Alicia llegó a su casa sin volver a ponerse los zapatos de tacón.
Apoyar toda la planta del pie, hacerlo de forma consciente, un raro placer que la centraba en el momento presente. Caminar descalza entre elementos fríos, asfalto, mármol, agua.
Era una mala persona. Lo suficientemente mala como para reconocerse en la persona con la que había hablado. Le importaba todo una mierda. Ahora sí. Ya no tenía que hacer nada más.
Al entrar se miró en el espejo, el pelo le quedaba bien, la humedad de la noche y la del bar le habían dejado los rizos de anuncio de champú.
Se tumbó en el sillón sin el remordimiento de tener que dar ejemplo. Se dejó el vestido rojo pero se quitó el puto sujetador que le aplastaba el pecho (no soportaba cambios corporales que conllevaban el cumplir años).
Dejó que todo volviera a pasar por su cabeza. La película de esa noche. Observándola. Diseccionándola. Dando al rewind para encontrar los detalles que le dieran la clave.

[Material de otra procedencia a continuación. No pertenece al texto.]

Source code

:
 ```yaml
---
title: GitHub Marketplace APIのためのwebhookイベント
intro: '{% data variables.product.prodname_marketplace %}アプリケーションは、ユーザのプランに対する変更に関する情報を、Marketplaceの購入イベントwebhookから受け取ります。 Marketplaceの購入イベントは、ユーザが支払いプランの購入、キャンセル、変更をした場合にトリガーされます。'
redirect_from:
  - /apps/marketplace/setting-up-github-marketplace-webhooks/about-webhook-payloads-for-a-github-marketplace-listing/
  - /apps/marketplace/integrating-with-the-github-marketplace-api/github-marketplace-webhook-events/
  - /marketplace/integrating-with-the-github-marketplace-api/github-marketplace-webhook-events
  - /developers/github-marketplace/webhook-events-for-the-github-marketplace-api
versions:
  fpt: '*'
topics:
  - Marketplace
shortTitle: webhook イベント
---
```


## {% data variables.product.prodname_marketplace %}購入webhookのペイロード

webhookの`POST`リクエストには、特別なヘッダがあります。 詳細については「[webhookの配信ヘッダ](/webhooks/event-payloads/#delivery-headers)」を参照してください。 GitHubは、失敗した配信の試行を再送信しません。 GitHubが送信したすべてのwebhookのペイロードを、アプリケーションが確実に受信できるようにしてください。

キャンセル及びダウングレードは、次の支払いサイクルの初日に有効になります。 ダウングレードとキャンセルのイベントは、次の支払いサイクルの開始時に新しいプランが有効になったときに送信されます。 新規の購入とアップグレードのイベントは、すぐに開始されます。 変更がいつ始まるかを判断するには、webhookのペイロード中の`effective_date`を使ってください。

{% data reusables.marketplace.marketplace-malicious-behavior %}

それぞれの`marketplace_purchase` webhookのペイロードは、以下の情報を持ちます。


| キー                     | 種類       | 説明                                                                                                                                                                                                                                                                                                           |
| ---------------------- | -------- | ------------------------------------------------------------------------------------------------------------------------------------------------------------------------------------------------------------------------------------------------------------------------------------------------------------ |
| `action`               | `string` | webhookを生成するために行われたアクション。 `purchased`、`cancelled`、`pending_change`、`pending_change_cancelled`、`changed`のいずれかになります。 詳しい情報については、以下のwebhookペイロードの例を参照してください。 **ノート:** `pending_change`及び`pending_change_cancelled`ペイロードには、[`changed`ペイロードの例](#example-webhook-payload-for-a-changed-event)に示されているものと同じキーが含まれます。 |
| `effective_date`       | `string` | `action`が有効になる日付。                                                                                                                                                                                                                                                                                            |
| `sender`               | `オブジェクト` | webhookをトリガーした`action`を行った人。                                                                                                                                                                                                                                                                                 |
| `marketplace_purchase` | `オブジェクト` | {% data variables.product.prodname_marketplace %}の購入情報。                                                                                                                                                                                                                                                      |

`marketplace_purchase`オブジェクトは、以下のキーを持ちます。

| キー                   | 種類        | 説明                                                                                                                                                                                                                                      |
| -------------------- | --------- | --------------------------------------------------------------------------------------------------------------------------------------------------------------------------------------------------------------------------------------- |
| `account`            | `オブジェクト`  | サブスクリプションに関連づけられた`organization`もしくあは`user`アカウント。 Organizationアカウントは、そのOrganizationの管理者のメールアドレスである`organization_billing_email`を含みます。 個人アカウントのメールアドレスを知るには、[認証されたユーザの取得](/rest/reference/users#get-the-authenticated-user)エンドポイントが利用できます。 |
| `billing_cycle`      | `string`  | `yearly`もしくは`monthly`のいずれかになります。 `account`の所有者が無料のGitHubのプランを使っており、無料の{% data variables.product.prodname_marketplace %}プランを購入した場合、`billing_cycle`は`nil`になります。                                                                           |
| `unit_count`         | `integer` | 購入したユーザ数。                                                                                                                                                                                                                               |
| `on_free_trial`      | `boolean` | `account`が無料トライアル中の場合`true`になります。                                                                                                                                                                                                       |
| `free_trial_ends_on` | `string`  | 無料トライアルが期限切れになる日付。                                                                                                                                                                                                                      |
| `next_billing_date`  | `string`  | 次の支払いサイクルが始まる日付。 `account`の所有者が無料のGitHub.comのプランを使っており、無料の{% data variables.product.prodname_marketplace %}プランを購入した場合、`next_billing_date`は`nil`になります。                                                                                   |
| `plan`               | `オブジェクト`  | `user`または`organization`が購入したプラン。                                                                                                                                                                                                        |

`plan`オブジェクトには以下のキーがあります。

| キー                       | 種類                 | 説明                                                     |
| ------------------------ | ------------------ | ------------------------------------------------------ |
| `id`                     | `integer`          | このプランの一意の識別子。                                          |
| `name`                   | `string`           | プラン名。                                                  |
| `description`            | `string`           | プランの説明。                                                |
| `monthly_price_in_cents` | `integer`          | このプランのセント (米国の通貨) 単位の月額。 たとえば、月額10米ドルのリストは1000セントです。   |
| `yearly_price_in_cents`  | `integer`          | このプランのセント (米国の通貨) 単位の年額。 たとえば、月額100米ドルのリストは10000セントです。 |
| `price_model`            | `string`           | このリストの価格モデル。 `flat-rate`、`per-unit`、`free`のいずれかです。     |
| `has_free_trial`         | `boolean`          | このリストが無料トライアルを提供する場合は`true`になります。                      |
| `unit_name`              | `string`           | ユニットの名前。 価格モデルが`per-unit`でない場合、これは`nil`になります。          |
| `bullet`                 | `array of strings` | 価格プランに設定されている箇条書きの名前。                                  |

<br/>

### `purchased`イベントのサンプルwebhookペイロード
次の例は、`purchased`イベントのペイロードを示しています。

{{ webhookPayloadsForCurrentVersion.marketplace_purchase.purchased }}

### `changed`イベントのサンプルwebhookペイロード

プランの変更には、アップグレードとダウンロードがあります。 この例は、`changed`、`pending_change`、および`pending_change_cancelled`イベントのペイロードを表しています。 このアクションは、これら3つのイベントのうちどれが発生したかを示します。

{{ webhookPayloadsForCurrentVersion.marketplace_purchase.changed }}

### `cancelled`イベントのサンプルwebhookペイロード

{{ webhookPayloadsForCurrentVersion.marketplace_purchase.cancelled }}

Vio cómo había sido el baile de acercarse o alejarse de ella. Cómo bebió lo justo hasta que los nervios le volvieron a jugar una mala pasada. Cómo la agarró del brazo para sacarla afuera y acallar su mala conciencia. Y como volvieron dentro.
Sintió que se había redimido. Como salir de un confesionario. Todo lo que ella misma se decía a menudo se lo habían echado en cara de la forma más dura y fría posible (como las superficies por las que le gustaba pasear).
Sufridora, sufriente e insufrible. Se paseó por los tres adjetivos. Se recreó en la fisiognomía de ella y se imaginó la suya propia, como en espejo.
Por fin había atravesado el cristal.